I just ate my lunch while watching a classic silent film “The General” (Buster Keaton) on a local Arts television station. I’ve seen bits of this one before but never the whole thing in one sitting. Thoroughly enjoyable, but then I love the way silent movies use expressive gestures and camera angles to convey what’s being said and felt. I especially love Keaton’s magnificent timing for the stuff that he pulls off. I was continually saying (out loud, because who cares?) “Omg, how’d he do that?” I mean, there’s only so much you can rehearse; there’s still huge chances of getting hurt. I caught myself wondering how many “takes” it took, though I’ve read somewhere that he did most of his stunts in one take. How many times can you wreck a train?
The overall plot is about a young train engineer in the South who accidentally gets caught behind enemy lines during the Civil War. He learns of a plan by the North to attack a Southern post and tries to get back (dragging his girlfriend who was captured) to warn them. The things that go wrong for both him and the Northern troops are what makes the entire film so enjoyable.

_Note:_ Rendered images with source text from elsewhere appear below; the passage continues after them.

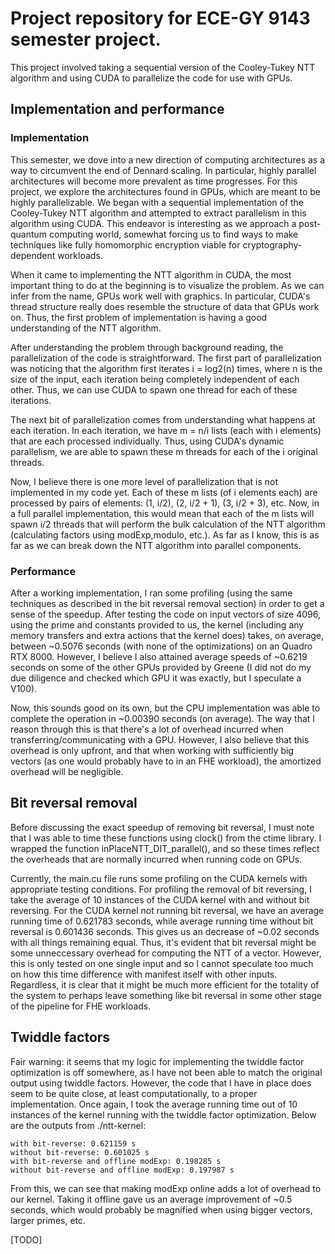 # Project repository for ECE-GY 9143 semester project. 

This project involved taking a sequential version of the Cooley-Tukey NTT algorithm and using
CUDA to parallelize the code for use with GPUs. 

## Implementation and performance
### Implementation
This semester, we dove into a new direction of computing architectures as a way to circumvent
the end of Dennard scaling. In particular, highly parallel architectures will become more
prevalent as time progresses. For this project, we explore the architectures found in GPUs,
which are meant to be highly parallelizable. We began with a sequential implementation of
the Cooley-Tukey NTT algorithm and attempted to extract parallelism in this algorithm using
CUDA. This endeavor is interesting as we approach a post-quantum computing world, somewhat
forcing us to find ways to make techniques like fully homomorphic encryption viable for
cryptography-dependent workloads. 

When it came to implementing the NTT algorithm in CUDA, the most important thing to do
at the beginning is to visualize the problem. As we can infer from the name, GPUs work
well with graphics. In particular, CUDA's thread structure really does resemble the
structure of data that GPUs work on. Thus, the first problem of implementation is
having a good understanding of the NTT algorithm. 

After understanding the problem through background reading, the parallelization of
the code is straightforward. The first part of parallelization was noticing that
the algorithm first iterates i = log2(n) times, where n is the size of the input,
each iteration being completely independent of each other. Thus, we can use CUDA
to spawn one thread for each of these iterations. 

The next bit of parallelization comes from understanding what happens at each
iteration. In each iteration, we have m = n/i lists (each with i elements)
that are each processed individually. Thus, using CUDA's dynamic parallelism,
we are able to spawn these m threads for each of the i original threads.

Now, I believe there is one more level of parallelization that is not implemented
in my code yet. Each of these m lists (of i elements each) are processed by pairs
of elements: (1, i/2), (2, i/2 + 1), (3, i/2 + 3), etc. Now, in a full parallel
implementation, this would mean that each of the m lists will spawn i/2 threads
that will perform the bulk calculation of the NTT algorithm (calculating factors
using modExp,modulo, etc.). As far as I know, this is as far as we can break down the
NTT algorithm into parallel components. 

### Performance
After a working implementation, I ran some profiling (using the same techniques as
described in the bit reversal removal section) in order to get a sense of the speedup.
After testing the code on input vectors of size 4096, using the prime and constants
provided to us, the kernel (including any memory transfers and extra actions that
the kernel does) takes, on average, between ~0.5076 seconds (with none of the optimizations)
on an Quadro RTX 8000. However, I believe I also attained average speeds of ~0.6219 seconds
on some of the other GPUs provided by Greene (I did not do my due diligence and checked which
GPU it was exactly, but I speculate a V100). 

Now, this sounds good on its own, but the CPU implementation was able to complete the
operation in ~0.00390 seconds (on average). The way that I reason through this is that
there's a lot of overhead incurred when transferring/communicating with a GPU. However,
I also believe that this overhead is only upfront, and that when working with sufficiently
big vectors (as one would probably have to in an FHE workload), the amortized overhead
will be negligible. 

## Bit reversal removal
Before discussing the exact speedup of removing bit reversal, I must note that I was able to time
these functions using clock() from the ctime library. I wrapped the function inPlaceNTT_DIT_parallel(),
and so these times reflect the overheads that are normally incurred when running code on GPUs. 

Currently, the main.cu file runs some profiling on the CUDA kernels with appropriate testing conditions.
For profiling the removal of bit reversing, I take the average of 10 instances of the CUDA kernel
with and without bit reversing. For the CUDA kernel not running bit reversal, we have an average
running time of 0.621783 seconds, while average running time without bit reversal is 0.601436 seconds. 
This gives us an decrease of ~0.02 seconds with all things remaining equal. Thus, it's evident that
bit reversal might be some unneccessary overhead for computing the NTT of a vector. However, this
is only tested on one single input and so I cannot speculate too much on how this time difference
with manifest itself with other inputs. Regardless, it is clear that it might be much more
efficient for the totality of the system to perhaps leave something like bit reversal in some
other stage of the pipeline for FHE workloads.

## Twiddle factors
Fair warning: it seems that my logic for implementing the twiddle factor optimization is off
somewhere, as I have not been able to match the original output using twiddle factors.
However, the code that I have in place does seem to be quite close, at least computationally,
to a proper implementation. Once again, I took the average running time out of 10 instances
of the kernel running with the twiddle factor optimization. Below are the outputs from
./ntt-kernel:  

    with bit-reverse: 0.621159 s
    without bit-reverse: 0.601025 s
    with bit-reverse and offline modExp: 0.198285 s
    without bit-reverse and offline modExp: 0.197987 s

From this, we can see that making modExp online adds a lot of overhead to our kernel. Taking it offline
gave us an average improvement of ~0.5 seconds, which would probably be magnified when using bigger
vectors, larger primes, etc. 



[TODO]
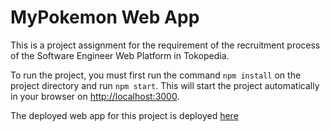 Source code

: # MyPokemon Web App

This is a project assignment for the requirement of the recruitment process of the Software Engineer Web Platform in Tokopedia.

To run the project, you must first run the command `npm install` on the project directory and run `npm start`. This will start the project automatically in your browser on [http://localhost:3000](http://localhost:3000).

The deployed web app for this project is deployed [here](https://pokemon-tokopedia.herokuapp.com/) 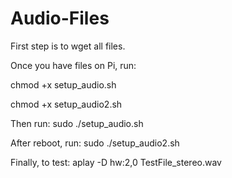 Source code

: # Audio-Files

First step is to wget all files. 

Once you have files on Pi, run: 

chmod +x setup_audio.sh

chmod +x setup_audio2.sh

Then run: 
sudo ./setup_audio.sh

After reboot, run: 
sudo ./setup_audio2.sh

Finally, to test: 
aplay -D hw:2,0 TestFile_stereo.wav
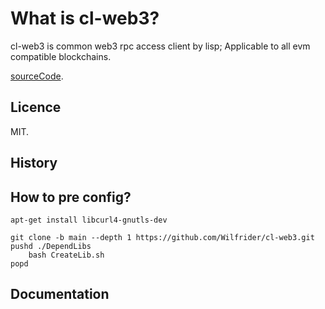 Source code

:# What is cl-web3?


cl-web3 is common web3 rpc access client by lisp; Applicable to all evm compatible blockchains.

[sourceCode](https://github.com/Wilfrider/cl-web3.git).

## Licence

MIT.

## History


## How to pre config?

    apt-get install libcurl4-gnutls-dev

    git clone -b main --depth 1 https://github.com/Wilfrider/cl-web3.git
    pushd ./DependLibs
        bash CreateLib.sh
    popd

## Documentation
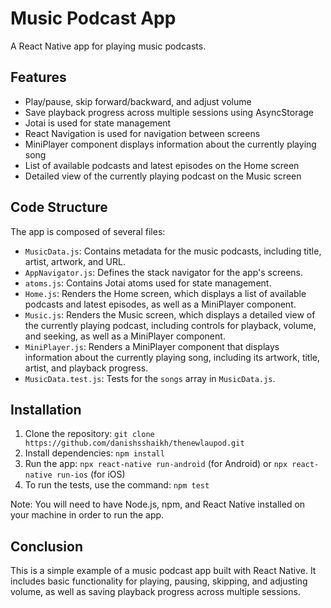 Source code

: # Music Podcast App

A React Native app for playing music podcasts.

## Features

- Play/pause, skip forward/backward, and adjust volume
- Save playback progress across multiple sessions using AsyncStorage
- Jotai is used for state management
- React Navigation is used for navigation between screens
- MiniPlayer component displays information about the currently playing song
- List of available podcasts and latest episodes on the Home screen
- Detailed view of the currently playing podcast on the Music screen

## Code Structure

The app is composed of several files:

- `MusicData.js`: Contains metadata for the music podcasts, including title, artist, artwork, and URL.
- `AppNavigator.js`: Defines the stack navigator for the app's screens.
- `atoms.js`: Contains Jotai atoms used for state management.
- `Home.js`: Renders the Home screen, which displays a list of available podcasts and latest episodes, as well as a MiniPlayer component.
- `Music.js`: Renders the Music screen, which displays a detailed view of the currently playing podcast, including controls for playback, volume, and seeking, as well as a MiniPlayer component.
- `MiniPlayer.js`: Renders a MiniPlayer component that displays information about the currently playing song, including its artwork, title, artist, and playback progress.
- `MusicData.test.js`: Tests for the `songs` array in `MusicData.js`.

## Installation

1. Clone the repository: `git clone https://github.com/danishsshaikh/thenewlaupod.git`
2. Install dependencies: `npm install`
3. Run the app: `npx react-native run-android` (for Android) or `npx react-native run-ios` (for iOS)
4. To run the tests, use the command: `npm test`

Note: You will need to have Node.js, npm, and React Native installed on your machine in order to run the app.

## Conclusion

This is a simple example of a music podcast app built with React Native. It includes basic functionality for playing, pausing, skipping, and adjusting volume, as well as saving playback progress across multiple sessions.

The pure enjoyment for me is the “one damn thing after another” movement of the film. It’s what Kelsey Allagood says on her Writer Unboxed post about throwing chairs down in front of your running protagonist — meaning obstacles. And this movie never runs out of chairs! I need to throw down more chairs for my current protagonist — she’s got it far too easy!
Maybe one strange thing for modern generations is that you find yourself rooting for the Confederates — who lost the war. But the movie is IMHO visually and plot-wise brilliant. Tonight I might try to catch Hitchcock’s “The Lodger” at 6:30p, though I have seen that before. I will absolutely try to catch “The Mark of Zorro” (1920) and see how it compares to Tyrone Power and Antonio Banderas, but it’s at 10:45pm. The sacrifices we make for art!
So don’t worry about life throwing chairs down to block your path. It will all work out in the end, and hey! It’ll make a great story!